_Your instructions_
Every record below should be transcribed exactly. Omit the images.

** Opening Data excerpts block **

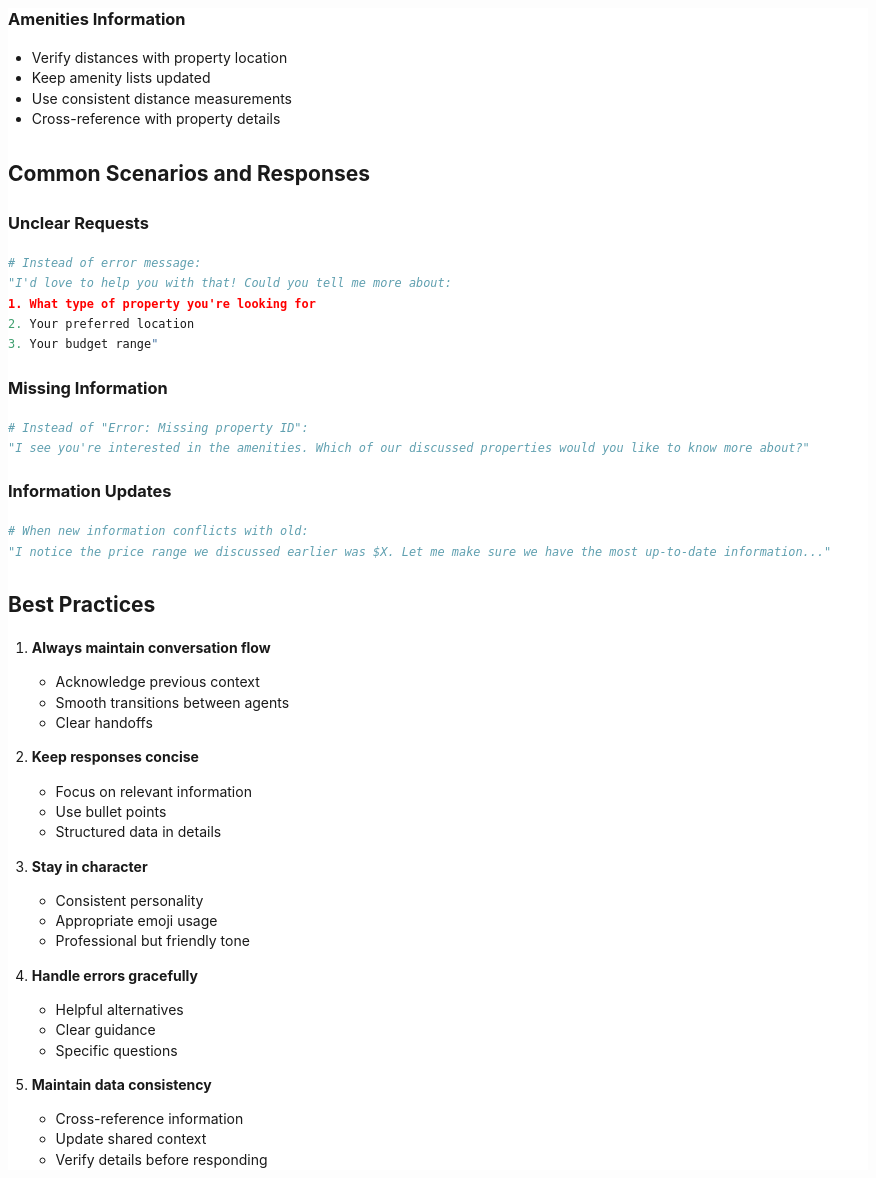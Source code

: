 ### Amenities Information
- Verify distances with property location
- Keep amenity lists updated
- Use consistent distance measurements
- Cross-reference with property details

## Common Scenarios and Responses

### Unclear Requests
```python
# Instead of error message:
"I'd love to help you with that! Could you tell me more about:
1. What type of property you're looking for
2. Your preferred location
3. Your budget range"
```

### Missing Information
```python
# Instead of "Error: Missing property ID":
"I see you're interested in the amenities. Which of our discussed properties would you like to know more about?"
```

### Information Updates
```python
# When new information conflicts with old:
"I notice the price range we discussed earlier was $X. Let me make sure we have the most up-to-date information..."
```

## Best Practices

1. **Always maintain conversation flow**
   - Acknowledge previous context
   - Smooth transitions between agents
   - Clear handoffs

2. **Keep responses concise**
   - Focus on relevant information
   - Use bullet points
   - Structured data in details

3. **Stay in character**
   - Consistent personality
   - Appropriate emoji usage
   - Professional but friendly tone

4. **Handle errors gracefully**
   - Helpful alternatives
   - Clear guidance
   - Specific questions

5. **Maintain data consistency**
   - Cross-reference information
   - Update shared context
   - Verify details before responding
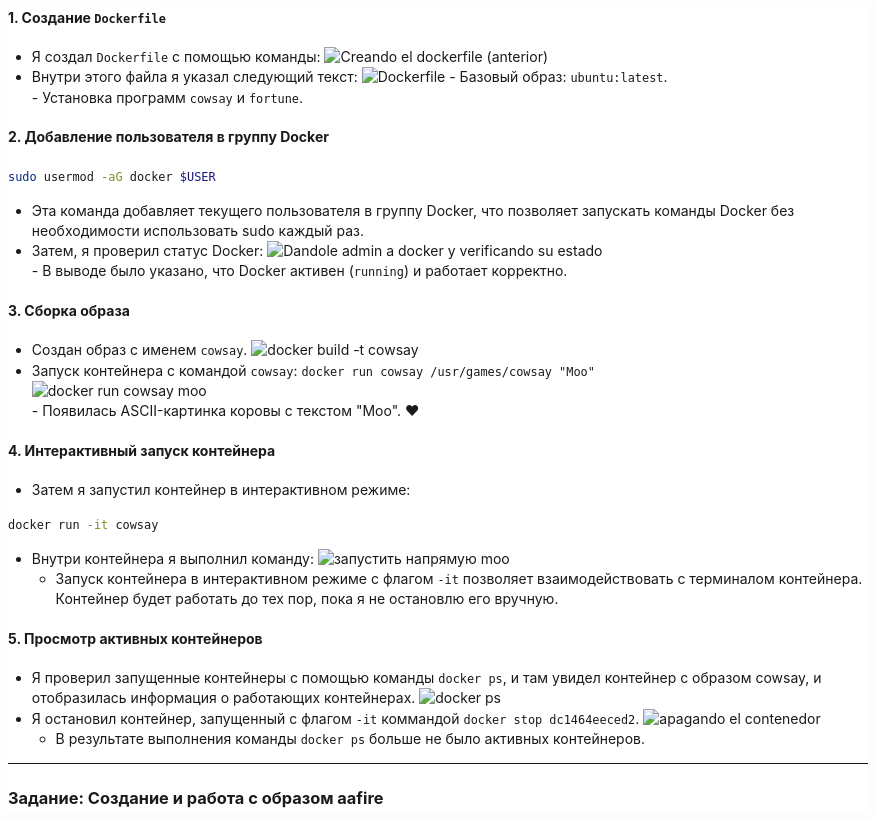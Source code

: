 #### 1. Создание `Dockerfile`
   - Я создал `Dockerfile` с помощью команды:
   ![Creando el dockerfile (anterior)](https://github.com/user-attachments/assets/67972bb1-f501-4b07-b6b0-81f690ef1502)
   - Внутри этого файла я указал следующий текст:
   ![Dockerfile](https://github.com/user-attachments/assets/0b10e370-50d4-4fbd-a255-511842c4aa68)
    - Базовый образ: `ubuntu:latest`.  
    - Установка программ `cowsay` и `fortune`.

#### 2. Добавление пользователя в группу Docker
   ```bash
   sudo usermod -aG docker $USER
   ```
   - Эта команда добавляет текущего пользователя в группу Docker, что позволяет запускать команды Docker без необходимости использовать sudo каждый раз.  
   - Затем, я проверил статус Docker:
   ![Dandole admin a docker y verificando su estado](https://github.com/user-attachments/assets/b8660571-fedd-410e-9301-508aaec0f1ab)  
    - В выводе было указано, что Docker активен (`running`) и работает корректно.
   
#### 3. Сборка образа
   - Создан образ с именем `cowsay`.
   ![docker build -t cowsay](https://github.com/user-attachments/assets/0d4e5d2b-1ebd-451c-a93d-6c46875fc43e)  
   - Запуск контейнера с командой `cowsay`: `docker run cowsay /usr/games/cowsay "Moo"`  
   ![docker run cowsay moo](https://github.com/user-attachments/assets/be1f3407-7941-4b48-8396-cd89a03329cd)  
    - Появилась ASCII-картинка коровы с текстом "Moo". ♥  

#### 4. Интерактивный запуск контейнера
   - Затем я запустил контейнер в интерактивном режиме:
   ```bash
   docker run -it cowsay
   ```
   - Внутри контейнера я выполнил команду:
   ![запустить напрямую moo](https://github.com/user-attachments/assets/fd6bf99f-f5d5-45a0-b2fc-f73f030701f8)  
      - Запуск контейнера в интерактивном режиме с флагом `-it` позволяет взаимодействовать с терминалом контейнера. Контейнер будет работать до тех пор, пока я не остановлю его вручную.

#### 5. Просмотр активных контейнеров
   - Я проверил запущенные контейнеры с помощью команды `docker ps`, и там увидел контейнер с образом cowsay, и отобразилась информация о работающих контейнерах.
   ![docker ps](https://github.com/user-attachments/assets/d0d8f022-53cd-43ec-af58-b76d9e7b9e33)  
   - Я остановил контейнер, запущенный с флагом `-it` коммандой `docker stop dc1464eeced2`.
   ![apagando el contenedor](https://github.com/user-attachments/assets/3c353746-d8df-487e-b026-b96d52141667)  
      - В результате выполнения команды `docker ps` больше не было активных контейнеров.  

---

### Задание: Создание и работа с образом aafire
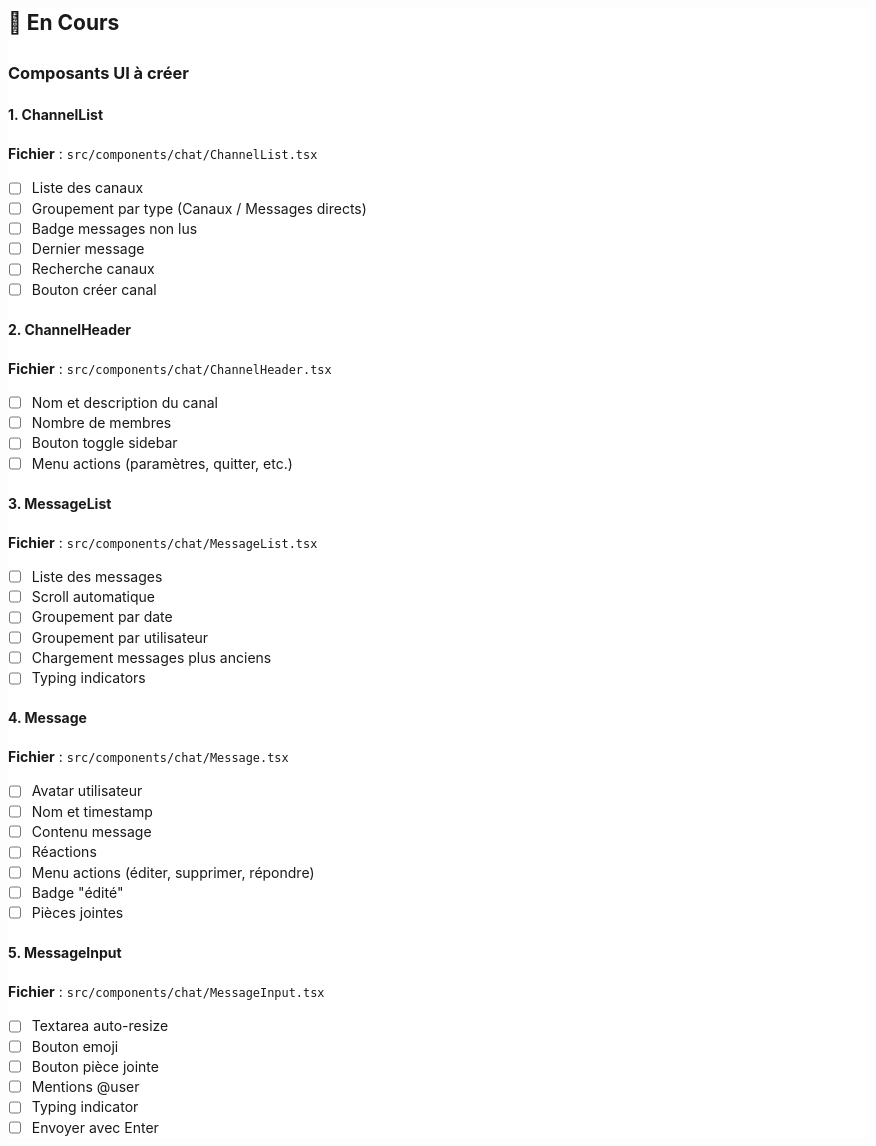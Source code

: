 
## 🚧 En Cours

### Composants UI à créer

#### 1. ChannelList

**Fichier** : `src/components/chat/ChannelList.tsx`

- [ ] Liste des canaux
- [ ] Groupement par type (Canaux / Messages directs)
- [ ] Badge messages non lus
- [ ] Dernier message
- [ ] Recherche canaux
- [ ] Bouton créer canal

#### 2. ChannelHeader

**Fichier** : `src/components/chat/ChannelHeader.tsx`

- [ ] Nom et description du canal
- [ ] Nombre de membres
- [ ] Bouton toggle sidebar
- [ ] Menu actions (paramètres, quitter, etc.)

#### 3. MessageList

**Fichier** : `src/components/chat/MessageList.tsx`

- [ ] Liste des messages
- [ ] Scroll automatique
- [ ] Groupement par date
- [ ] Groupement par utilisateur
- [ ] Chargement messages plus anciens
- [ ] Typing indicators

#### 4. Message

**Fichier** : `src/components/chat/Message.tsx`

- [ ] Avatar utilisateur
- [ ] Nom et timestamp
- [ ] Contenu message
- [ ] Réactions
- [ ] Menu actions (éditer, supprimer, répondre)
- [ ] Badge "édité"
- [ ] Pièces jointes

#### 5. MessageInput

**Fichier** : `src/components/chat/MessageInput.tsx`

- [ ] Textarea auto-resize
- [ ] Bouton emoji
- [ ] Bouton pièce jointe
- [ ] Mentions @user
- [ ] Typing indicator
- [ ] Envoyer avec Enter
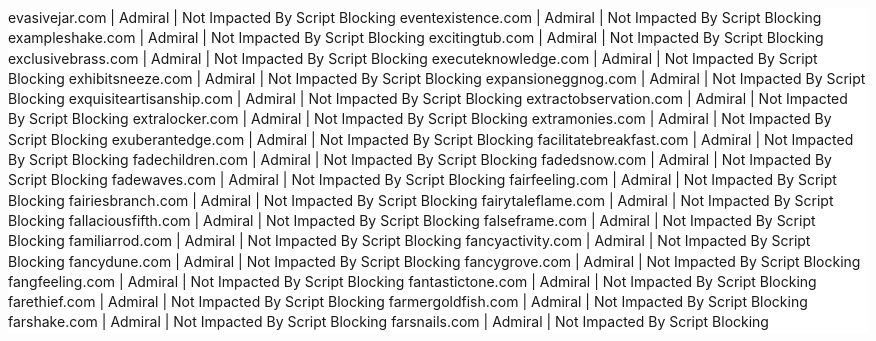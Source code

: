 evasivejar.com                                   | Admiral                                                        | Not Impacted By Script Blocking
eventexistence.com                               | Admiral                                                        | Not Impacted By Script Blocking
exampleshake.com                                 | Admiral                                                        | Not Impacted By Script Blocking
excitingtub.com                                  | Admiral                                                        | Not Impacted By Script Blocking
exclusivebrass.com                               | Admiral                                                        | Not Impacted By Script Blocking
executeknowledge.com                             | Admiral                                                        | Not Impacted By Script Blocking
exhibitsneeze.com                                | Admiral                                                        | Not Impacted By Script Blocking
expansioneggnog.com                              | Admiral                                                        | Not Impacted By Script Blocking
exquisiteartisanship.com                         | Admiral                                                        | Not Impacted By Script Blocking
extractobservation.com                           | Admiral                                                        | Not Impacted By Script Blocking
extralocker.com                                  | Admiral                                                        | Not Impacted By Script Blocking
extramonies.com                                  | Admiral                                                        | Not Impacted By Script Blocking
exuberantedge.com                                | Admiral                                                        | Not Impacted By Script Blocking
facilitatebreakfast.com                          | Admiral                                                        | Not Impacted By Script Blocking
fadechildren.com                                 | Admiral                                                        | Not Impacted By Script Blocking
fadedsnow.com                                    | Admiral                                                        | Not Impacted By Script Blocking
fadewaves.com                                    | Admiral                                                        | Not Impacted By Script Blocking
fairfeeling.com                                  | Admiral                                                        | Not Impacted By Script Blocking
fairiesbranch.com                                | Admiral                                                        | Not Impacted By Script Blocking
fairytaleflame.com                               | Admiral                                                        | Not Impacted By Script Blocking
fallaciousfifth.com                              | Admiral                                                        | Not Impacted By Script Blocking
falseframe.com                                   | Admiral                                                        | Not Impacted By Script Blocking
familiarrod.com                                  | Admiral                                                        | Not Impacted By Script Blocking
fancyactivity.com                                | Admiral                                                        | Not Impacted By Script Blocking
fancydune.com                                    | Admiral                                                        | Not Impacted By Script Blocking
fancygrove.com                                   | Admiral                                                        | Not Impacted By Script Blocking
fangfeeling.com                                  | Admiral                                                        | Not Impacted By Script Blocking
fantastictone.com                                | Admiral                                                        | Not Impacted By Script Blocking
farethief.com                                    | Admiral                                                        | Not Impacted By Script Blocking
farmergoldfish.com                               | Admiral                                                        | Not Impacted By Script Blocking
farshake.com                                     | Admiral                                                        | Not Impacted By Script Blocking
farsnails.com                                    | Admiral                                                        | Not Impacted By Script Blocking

** Closing Data excerpts block **

_Solution to this exercise_
Source code

: ### Amenities Information
- Verify distances with property location
- Keep amenity lists updated
- Use consistent distance measurements
- Cross-reference with property details

## Common Scenarios and Responses

### Unclear Requests
```python
# Instead of error message:
"I'd love to help you with that! Could you tell me more about:
1. What type of property you're looking for
2. Your preferred location
3. Your budget range"
```

### Missing Information
```python
# Instead of "Error: Missing property ID":
"I see you're interested in the amenities. Which of our discussed properties would you like to know more about?"
```

### Information Updates
```python
# When new information conflicts with old:
"I notice the price range we discussed earlier was $X. Let me make sure we have the most up-to-date information..."
```

## Best Practices

1. **Always maintain conversation flow**
   - Acknowledge previous context
   - Smooth transitions between agents
   - Clear handoffs

2. **Keep responses concise**
   - Focus on relevant information
   - Use bullet points
   - Structured data in details

3. **Stay in character**
   - Consistent personality
   - Appropriate emoji usage
   - Professional but friendly tone

4. **Handle errors gracefully**
   - Helpful alternatives
   - Clear guidance
   - Specific questions

5. **Maintain data consistency**
   - Cross-reference information
   - Update shared context
   - Verify details before responding
Source code

: #### 1. Создание `Dockerfile`
   - Я создал `Dockerfile` с помощью команды:
   ![Creando el dockerfile (anterior)](https://github.com/user-attachments/assets/67972bb1-f501-4b07-b6b0-81f690ef1502)
   - Внутри этого файла я указал следующий текст:
   ![Dockerfile](https://github.com/user-attachments/assets/0b10e370-50d4-4fbd-a255-511842c4aa68)
    - Базовый образ: `ubuntu:latest`.  
    - Установка программ `cowsay` и `fortune`.

#### 2. Добавление пользователя в группу Docker
   ```bash
   sudo usermod -aG docker $USER
   ```
   - Эта команда добавляет текущего пользователя в группу Docker, что позволяет запускать команды Docker без необходимости использовать sudo каждый раз.  
   - Затем, я проверил статус Docker:
   ![Dandole admin a docker y verificando su estado](https://github.com/user-attachments/assets/b8660571-fedd-410e-9301-508aaec0f1ab)  
    - В выводе было указано, что Docker активен (`running`) и работает корректно.
   
#### 3. Сборка образа
   - Создан образ с именем `cowsay`.
   ![docker build -t cowsay](https://github.com/user-attachments/assets/0d4e5d2b-1ebd-451c-a93d-6c46875fc43e)  
   - Запуск контейнера с командой `cowsay`: `docker run cowsay /usr/games/cowsay "Moo"`  
   ![docker run cowsay moo](https://github.com/user-attachments/assets/be1f3407-7941-4b48-8396-cd89a03329cd)  
    - Появилась ASCII-картинка коровы с текстом "Moo". ♥  

#### 4. Интерактивный запуск контейнера
   - Затем я запустил контейнер в интерактивном режиме:
   ```bash
   docker run -it cowsay
   ```
   - Внутри контейнера я выполнил команду:
   ![запустить напрямую moo](https://github.com/user-attachments/assets/fd6bf99f-f5d5-45a0-b2fc-f73f030701f8)  
      - Запуск контейнера в интерактивном режиме с флагом `-it` позволяет взаимодействовать с терминалом контейнера. Контейнер будет работать до тех пор, пока я не остановлю его вручную.

#### 5. Просмотр активных контейнеров
   - Я проверил запущенные контейнеры с помощью команды `docker ps`, и там увидел контейнер с образом cowsay, и отобразилась информация о работающих контейнерах.
   ![docker ps](https://github.com/user-attachments/assets/d0d8f022-53cd-43ec-af58-b76d9e7b9e33)  
   - Я остановил контейнер, запущенный с флагом `-it` коммандой `docker stop dc1464eeced2`.
   ![apagando el contenedor](https://github.com/user-attachments/assets/3c353746-d8df-487e-b026-b96d52141667)  
      - В результате выполнения команды `docker ps` больше не было активных контейнеров.  

---

### Задание: Создание и работа с образом aafire
Source code

: 
## 🚧 En Cours

### Composants UI à créer

#### 1. ChannelList

**Fichier** : `src/components/chat/ChannelList.tsx`

- [ ] Liste des canaux
- [ ] Groupement par type (Canaux / Messages directs)
- [ ] Badge messages non lus
- [ ] Dernier message
- [ ] Recherche canaux
- [ ] Bouton créer canal

#### 2. ChannelHeader

**Fichier** : `src/components/chat/ChannelHeader.tsx`

- [ ] Nom et description du canal
- [ ] Nombre de membres
- [ ] Bouton toggle sidebar
- [ ] Menu actions (paramètres, quitter, etc.)

#### 3. MessageList

**Fichier** : `src/components/chat/MessageList.tsx`

- [ ] Liste des messages
- [ ] Scroll automatique
- [ ] Groupement par date
- [ ] Groupement par utilisateur
- [ ] Chargement messages plus anciens
- [ ] Typing indicators

#### 4. Message

**Fichier** : `src/components/chat/Message.tsx`

- [ ] Avatar utilisateur
- [ ] Nom et timestamp
- [ ] Contenu message
- [ ] Réactions
- [ ] Menu actions (éditer, supprimer, répondre)
- [ ] Badge "édité"
- [ ] Pièces jointes

#### 5. MessageInput

**Fichier** : `src/components/chat/MessageInput.tsx`

- [ ] Textarea auto-resize
- [ ] Bouton emoji
- [ ] Bouton pièce jointe
- [ ] Mentions @user
- [ ] Typing indicator
- [ ] Envoyer avec Enter
Source code

: evasivejar.com                                   | Admiral                                                        | Not Impacted By Script Blocking
eventexistence.com                               | Admiral                                                        | Not Impacted By Script Blocking
exampleshake.com                                 | Admiral                                                        | Not Impacted By Script Blocking
excitingtub.com                                  | Admiral                                                        | Not Impacted By Script Blocking
exclusivebrass.com                               | Admiral                                                        | Not Impacted By Script Blocking
executeknowledge.com                             | Admiral                                                        | Not Impacted By Script Blocking
exhibitsneeze.com                                | Admiral                                                        | Not Impacted By Script Blocking
expansioneggnog.com                              | Admiral                                                        | Not Impacted By Script Blocking
exquisiteartisanship.com                         | Admiral                                                        | Not Impacted By Script Blocking
extractobservation.com                           | Admiral                                                        | Not Impacted By Script Blocking
extralocker.com                                  | Admiral                                                        | Not Impacted By Script Blocking
extramonies.com                                  | Admiral                                                        | Not Impacted By Script Blocking
exuberantedge.com                                | Admiral                                                        | Not Impacted By Script Blocking
facilitatebreakfast.com                          | Admiral                                                        | Not Impacted By Script Blocking
fadechildren.com                                 | Admiral                                                        | Not Impacted By Script Blocking
fadedsnow.com                                    | Admiral                                                        | Not Impacted By Script Blocking
fadewaves.com                                    | Admiral                                                        | Not Impacted By Script Blocking
fairfeeling.com                                  | Admiral                                                        | Not Impacted By Script Blocking
fairiesbranch.com                                | Admiral                                                        | Not Impacted By Script Blocking
fairytaleflame.com                               | Admiral                                                        | Not Impacted By Script Blocking
fallaciousfifth.com                              | Admiral                                                        | Not Impacted By Script Blocking
falseframe.com                                   | Admiral                                                        | Not Impacted By Script Blocking
familiarrod.com                                  | Admiral                                                        | Not Impacted By Script Blocking
fancyactivity.com                                | Admiral                                                        | Not Impacted By Script Blocking
fancydune.com                                    | Admiral                                                        | Not Impacted By Script Blocking
fancygrove.com                                   | Admiral                                                        | Not Impacted By Script Blocking
fangfeeling.com                                  | Admiral                                                        | Not Impacted By Script Blocking
fantastictone.com                                | Admiral                                                        | Not Impacted By Script Blocking
farethief.com                                    | Admiral                                                        | Not Impacted By Script Blocking
farmergoldfish.com                               | Admiral                                                        | Not Impacted By Script Blocking
farshake.com                                     | Admiral                                                        | Not Impacted By Script Blocking
farsnails.com                                    | Admiral                                                        | Not Impacted By Script Blocking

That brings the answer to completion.